Why am I a barefoot runner? 

 

After over a decade of running, I decided to make a change in order to run smoother and faster. I did some research and realised that nearly every race over 800m in distance is usually won by people from parts of Africa where shoes are not worn. Having grown up not restricting their feet, they use the full potential of their body’s biomechanics. 

We have 26 bones in each foot, that’s nearly a quarter of all the bones in the body (206). There are also more nerve endings per centimetre in the foot than anywhere else in the body. 

Repetitive strain injury can happen anywhere in our bodies when we frequently don’t perform movements correctly or are forced into unnatural movement patterns. For example, we are told by the billion-pound footwear industry that we must heal strike, when in fact our forefoot should make contact first.
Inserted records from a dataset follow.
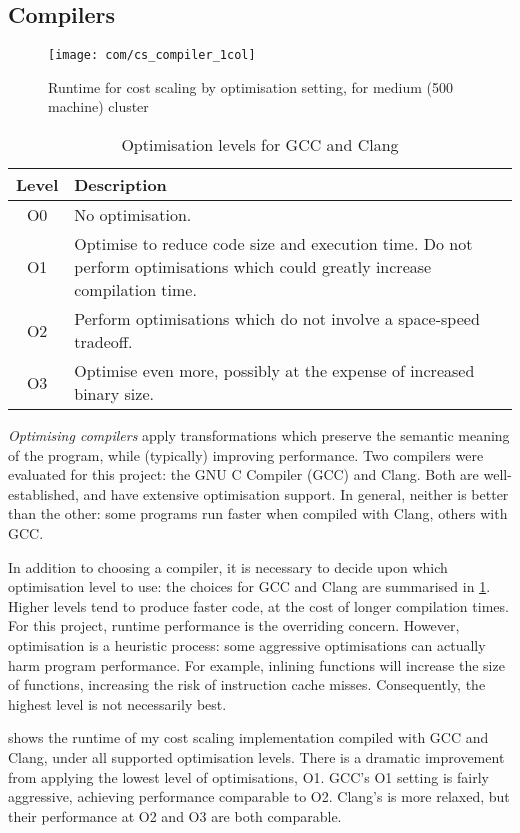 \subsection{Compilers} \label{sec:eval-optimisations-compilers}

\begin{figure}
    \texttt{[image: com/cs\_compiler\_1col]}
    \caption{Runtime for cost scaling by optimisation setting, for medium (500 machine) cluster}
    \label{fig:compiler-settings}
\end{figure}

\begin{table}
    \centering
    \begin{tabular}{c|p{}}
        \textbf{Level} & \textbf{Description}\tabularnewline
        \hline
        O0 & No optimisation. \tabularnewline
        O1 & Optimise to reduce code size and execution time. Do not perform optimisations which could greatly increase compilation time. \tabularnewline
        O2 & Perform optimisations which do not involve a space-speed tradeoff. \tabularnewline 
        O3 & Optimise even more, possibly at the expense of increased binary size. \tabularnewline
        \hline
    \end{tabular}
    \caption{Optimisation levels for GCC and Clang}
    \label{table:optimisation-flags}
\end{table}

\emph{Optimising compilers} apply transformations which preserve the semantic meaning of the program, while (typically) improving performance. Two compilers were evaluated for this project: the GNU C Compiler (GCC) and Clang. Both are well-established, and have extensive optimisation support. In general, neither is better than the other: some programs run faster when compiled with Clang, others with GCC.

In addition to choosing a compiler, it is necessary to decide upon which optimisation level to use: the choices for GCC and Clang are summarised in \cref{table:optimisation-flags}. Higher levels tend to produce faster code, at the cost of longer compilation times. For this project, runtime performance is the overriding concern. However, optimisation is a heuristic process: some aggressive optimisations can actually harm program performance. For example, inlining functions will increase the size of functions, increasing the risk of instruction cache misses. Consequently, the highest level is not necessarily best.

 shows the runtime of my cost scaling implementation compiled with GCC and Clang, under all supported optimisation levels. There is a dramatic improvement from applying the lowest level of optimisations, O1. GCC's O1 setting is fairly aggressive, achieving performance comparable to O2. Clang's is more relaxed, but their performance at O2 and O3 are both comparable.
In just one day the average person walks between 2,000 to 8,000 steps. That’s a large amount of repetition to be doing something wrong, even on a miniscule scale. So over time this causes a tilt in our pelvis wreaking havoc on our hip, lower back, shin and knees. However, we can regain our posture and return it to alignment, by taking off our shoes and re-learning how to walk again. Remember prevention is better than cure.

To help with my running and life in general, I have also been working on improving my breathing. Unless you have been on breathwork courses or workshops, it’s quite likely that you are not breathing to your full potential. I started to develop my breathing at the start of 2017 and still have a long way to go, but I have managed to increase my static breath hold from 90 seconds to over 4 minutes.